The cannabis landscape in Long Beach will soon grow, allowing room for more diverse, city-based residents to apply for eight highly-coveted new equity licenses that will be awarded in November.
The City Council unanimously moved forward with the Equity Dispensary Ordinance Solution on Tuesday, May 10, which will create eight new recreational dispensary licenses for equity applicants.
The item will also reduce and remove buffers around the city in order to increase possible dispensary locations. In response to the sheer number of already existing applicants, the item will return to the council in a week with revisions to the resolution to favor those “grandfathered in.”
The motion comes four months after the City reached out to the community for feedback on the guidelines for the social equity program.

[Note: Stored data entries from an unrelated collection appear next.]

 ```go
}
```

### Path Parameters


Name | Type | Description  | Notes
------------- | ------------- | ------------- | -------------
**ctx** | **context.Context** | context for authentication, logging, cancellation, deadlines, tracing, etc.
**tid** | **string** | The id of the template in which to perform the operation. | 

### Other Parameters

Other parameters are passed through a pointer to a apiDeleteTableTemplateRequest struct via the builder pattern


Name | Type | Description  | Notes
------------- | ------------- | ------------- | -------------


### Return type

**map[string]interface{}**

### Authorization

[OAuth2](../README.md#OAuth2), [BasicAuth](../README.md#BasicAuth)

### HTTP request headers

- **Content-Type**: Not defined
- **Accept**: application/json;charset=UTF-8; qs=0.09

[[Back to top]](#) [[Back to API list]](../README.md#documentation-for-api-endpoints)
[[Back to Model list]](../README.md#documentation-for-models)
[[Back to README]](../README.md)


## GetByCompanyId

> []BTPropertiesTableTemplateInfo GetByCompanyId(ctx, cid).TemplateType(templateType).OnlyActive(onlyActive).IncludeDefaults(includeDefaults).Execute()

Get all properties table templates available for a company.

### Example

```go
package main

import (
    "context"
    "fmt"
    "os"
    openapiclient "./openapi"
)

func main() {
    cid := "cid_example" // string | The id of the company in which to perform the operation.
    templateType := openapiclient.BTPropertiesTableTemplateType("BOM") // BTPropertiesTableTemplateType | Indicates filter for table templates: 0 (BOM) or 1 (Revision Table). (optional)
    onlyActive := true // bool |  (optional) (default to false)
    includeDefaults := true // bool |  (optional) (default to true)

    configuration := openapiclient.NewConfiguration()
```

The program is part of an effort from the City to diversify the recreational cannabis industry with owners who are lower-income, have or are related to someone with a criminal cannabis charge, live in an underserved part of the City, and have been a Long Beach resident for more than three years, among other requirements.

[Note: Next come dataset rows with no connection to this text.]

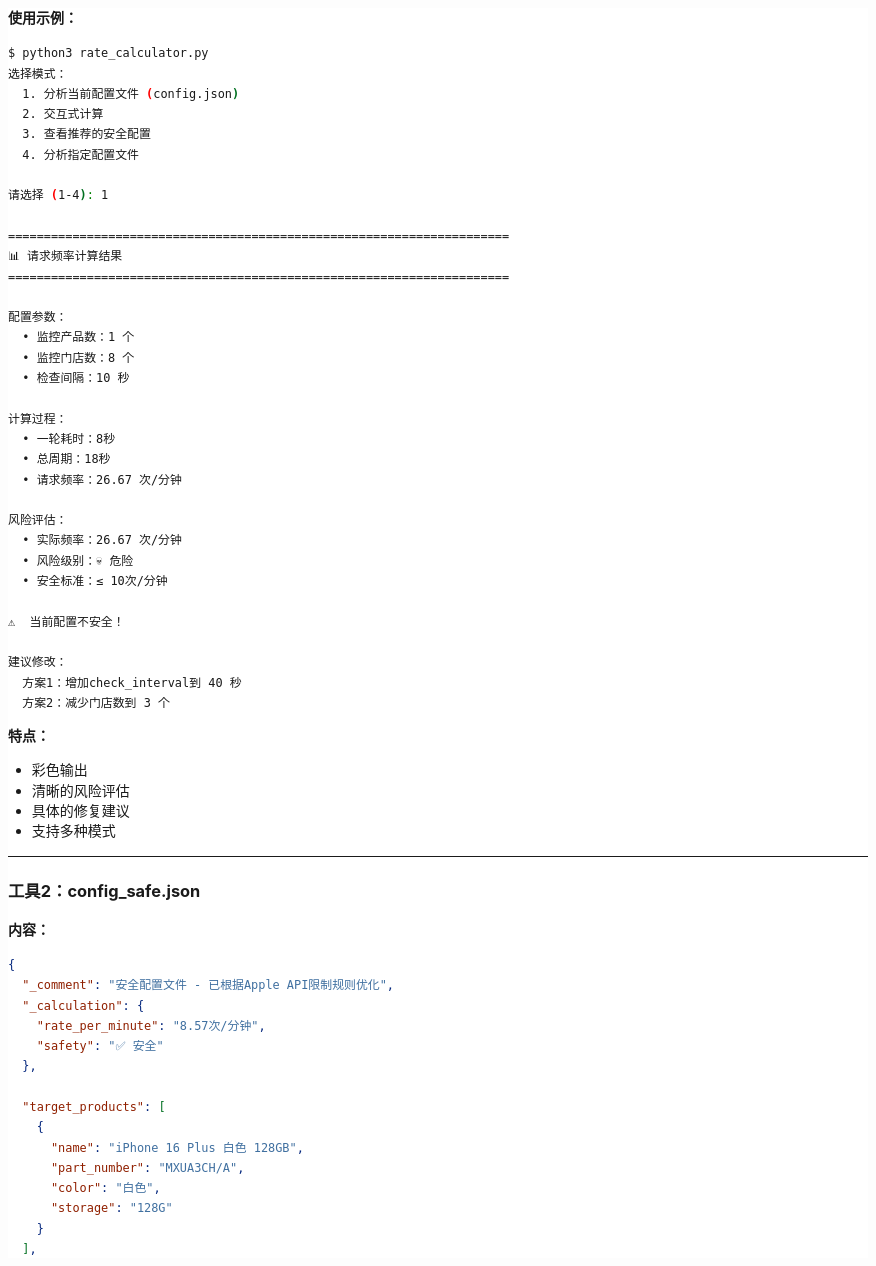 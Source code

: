 **使用示例：**

```bash
$ python3 rate_calculator.py
选择模式：
  1. 分析当前配置文件 (config.json)
  2. 交互式计算
  3. 查看推荐的安全配置
  4. 分析指定配置文件

请选择 (1-4): 1

======================================================================
📊 请求频率计算结果
======================================================================

配置参数：
  • 监控产品数：1 个
  • 监控门店数：8 个
  • 检查间隔：10 秒

计算过程：
  • 一轮耗时：8秒
  • 总周期：18秒
  • 请求频率：26.67 次/分钟

风险评估：
  • 实际频率：26.67 次/分钟
  • 风险级别：💀 危险
  • 安全标准：≤ 10次/分钟

⚠️  当前配置不安全！

建议修改：
  方案1：增加check_interval到 40 秒
  方案2：减少门店数到 3 个
```

**特点：**
- 彩色输出
- 清晰的风险评估
- 具体的修复建议
- 支持多种模式

---

### 工具2：config_safe.json

**内容：**

```json
{
  "_comment": "安全配置文件 - 已根据Apple API限制规则优化",
  "_calculation": {
    "rate_per_minute": "8.57次/分钟",
    "safety": "✅ 安全"
  },
  
  "target_products": [
    {
      "name": "iPhone 16 Plus 白色 128GB",
      "part_number": "MXUA3CH/A",
      "color": "白色",
      "storage": "128G"
    }
  ],
```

There are currently 32 dispensaries in Long Beach. No new licenses have been issued since Measure MM passed in 2016, which awarded 32 dispensaries with medical storefront licenses via lottery.
The City’s Cannabis Social Equity Program has resulted in 156 open applications for recreational dispensary licenses, according to Emily Armstrong, cannabis program manager.
In response to the already staggering number of applicants, many prospective owners and current applicants took to the stand to voice their frustration with the years-long wait.
“Our communities, Latino, Black, Brown communities, minority communities, we’re impacted by years and years … folks are still in prison by something more affluent folks are benefitting from,” said Jose Hernandez, political director of Catalyst Cares.
The process to choose the eight applicants includes a total of seven steps, although Armstrong explained that the full list of criteria would not be made public. The phases include a stakeholder meeting, a 30-day submission period for new applicants, eligibility verifications, interviews and finally, the decisions in November.
The social equity program was made “to support equal opportunity in the cannabis industry by making legal cannabis business ownership and employment opportunities more accessible to low-income individuals and communities most impacted by the criminalization of cannabis” according to the City’s website.
As of July 2021, after three years of program operation, only one equity applicant had successfully opened a cannabis business, according to the Office of Cannabis Oversight.
A few legal cannabis business owners however, claimed that the program is already too crowded to accept new applicants.
“We’ve been here since 2018 and you bring in other people to come and do what? The application process for dispensaries is closed,” Gillian Xavier said. “You have more than enough, you have 40 people in the room, 32 people aren’t going to make it. You got to give us a chance to make it.”
Councilmember Al Austin responded to complaints similar to these, acknowledging the already bloated list. He asked city staff to amend the measure to put a “moratorium on the retail application process,” although the number at which the list would cap out was not identified.
“I understand the apprehension of anyone who has been waiting four years for a license,” Austin said. “I want to say, ‘Hey, the people who have already been in this process should be awarded and given opportunities.’”
Austin also pointed out that one speaker in support of the measure identified themselves as a 2018 lottery winner, saying that allowing a lottery winner to receive the equity license would be “a little counterproductive and unfair.”
In order to further ensure that the equity licenses benefit only those qualifying for the program, Councilmember Cindy Allen suggested adding a 10-year ownership plan into the criteria, rather than a five-year plan.
She also voiced concern that “allowing non-equity businesses to buy these licenses after five years will compromise the viability of the equity program,” and urged the licenses only be resold to equity-verifiable applicants.
Other community members argued that despite the measure and its many amendments, the social equity program is still not enough for local dispensaries to compete with large sellers.
“I just want to bring to the council’s attention the obstacles facing social equity applicants in the city when it pertains to lack of capital and obtaining a location,” social equity applicant Jody Davis said. There’s currently 32 dispensaries in this city and most of them are multi-location or multi-state operators and they have deep pockets and all of the prime locations in this city.”